Aug 11, 2007

Heading into the "Perfect Financial Storm"?



Can't say we didn't warn You enough!


Note: Photo is graphic art recreation of a  'Freak Wave' taken from relevant BBC article.
Aren't these nautical allegories just right for financial situations like this?



The well-oiled gears of US and lately the world's financial markets have been grinding and crunching the sub-prime grit and dirt for some time now.
Suddenly last week noises were heard all over the place and dutifuly the "Money Alchemists" poured some more fiat "oil" into the system hoping to remedy the crunch.
In the end they are just pouring more oil into the fiat bonfire.

Will this be the "straw that broke the camel's back"?

Here's what David Galland of "Case Research" has to say:

"..that the derivatives market is so complex that when an economic turn for the worse kicks the pins out from under the financial models used in creating the instruments, the intrinsic value of those investments simply cease to exist.

This was made evident once again when BNP Paribas, France's biggest bank, stopped allowing investors to withdraw money from their troubled funds because, they explained, they could no longer ``fairly'' value the holdings.

Speaking to Bloomberg, Alain Papiasse, head of BNP Paribas's asset management and services division, said ``For some of the securities there are just no prices. As there are no prices, we can't calculate the value of the funds."
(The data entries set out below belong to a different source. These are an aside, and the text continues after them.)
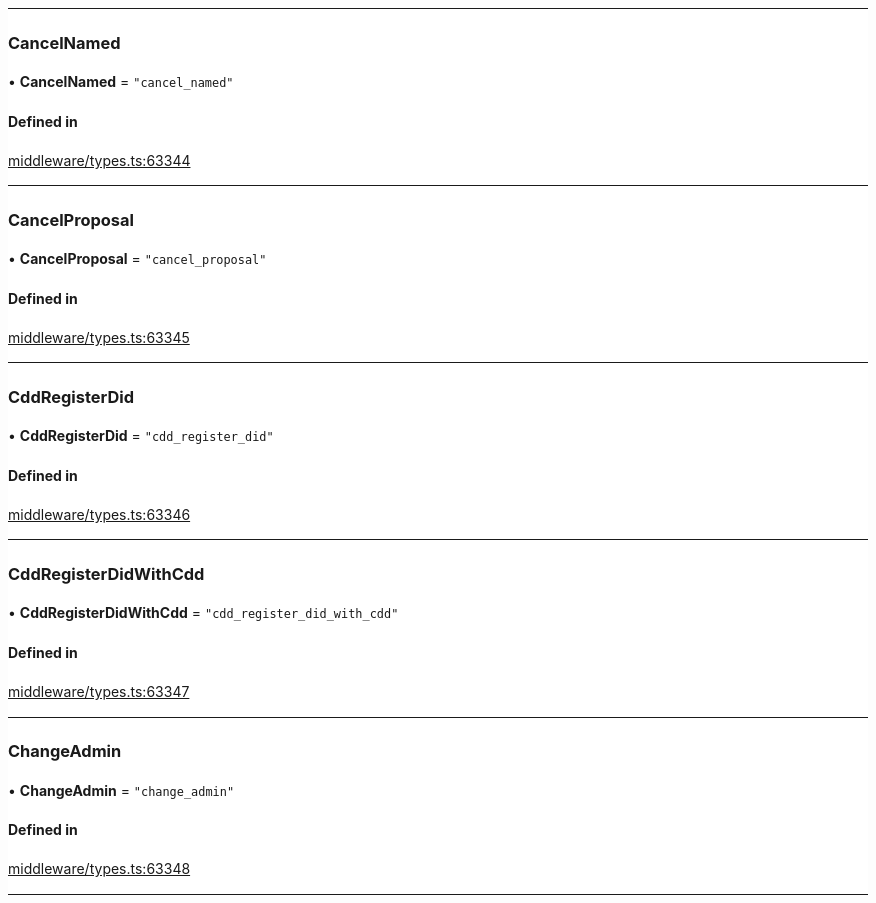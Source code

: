 ___

### CancelNamed

• **CancelNamed** = ``"cancel_named"``

#### Defined in

[middleware/types.ts:63344](https://github.com/PolymeshAssociation/polymesh-sdk/blob/c8da9dfce/src/middleware/types.ts#L63344)

___

### CancelProposal

• **CancelProposal** = ``"cancel_proposal"``

#### Defined in

[middleware/types.ts:63345](https://github.com/PolymeshAssociation/polymesh-sdk/blob/c8da9dfce/src/middleware/types.ts#L63345)

___

### CddRegisterDid

• **CddRegisterDid** = ``"cdd_register_did"``

#### Defined in

[middleware/types.ts:63346](https://github.com/PolymeshAssociation/polymesh-sdk/blob/c8da9dfce/src/middleware/types.ts#L63346)

___

### CddRegisterDidWithCdd

• **CddRegisterDidWithCdd** = ``"cdd_register_did_with_cdd"``

#### Defined in

[middleware/types.ts:63347](https://github.com/PolymeshAssociation/polymesh-sdk/blob/c8da9dfce/src/middleware/types.ts#L63347)

___

### ChangeAdmin

• **ChangeAdmin** = ``"change_admin"``

#### Defined in

[middleware/types.ts:63348](https://github.com/PolymeshAssociation/polymesh-sdk/blob/c8da9dfce/src/middleware/types.ts#L63348)

___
At this point no one really knows how many of the derivatives are built on sandcastles in a rising tide…but as this is a $300 trillion market, much of which is designed to maximize leverage, you can assume the total is significant.

A credit crunch is in the making, and it couldn’t come at a worse time – in the midst of an imploding housing bubble, against the backdrop of historic trade deficits, in the early stages of a currency crisis.

By now we hope you are rigged for stormy weather, the waters of which the world’s governments will try to oil over with unlimited amounts of freshly created cash. Will it be enough? Too much? Only time will tell."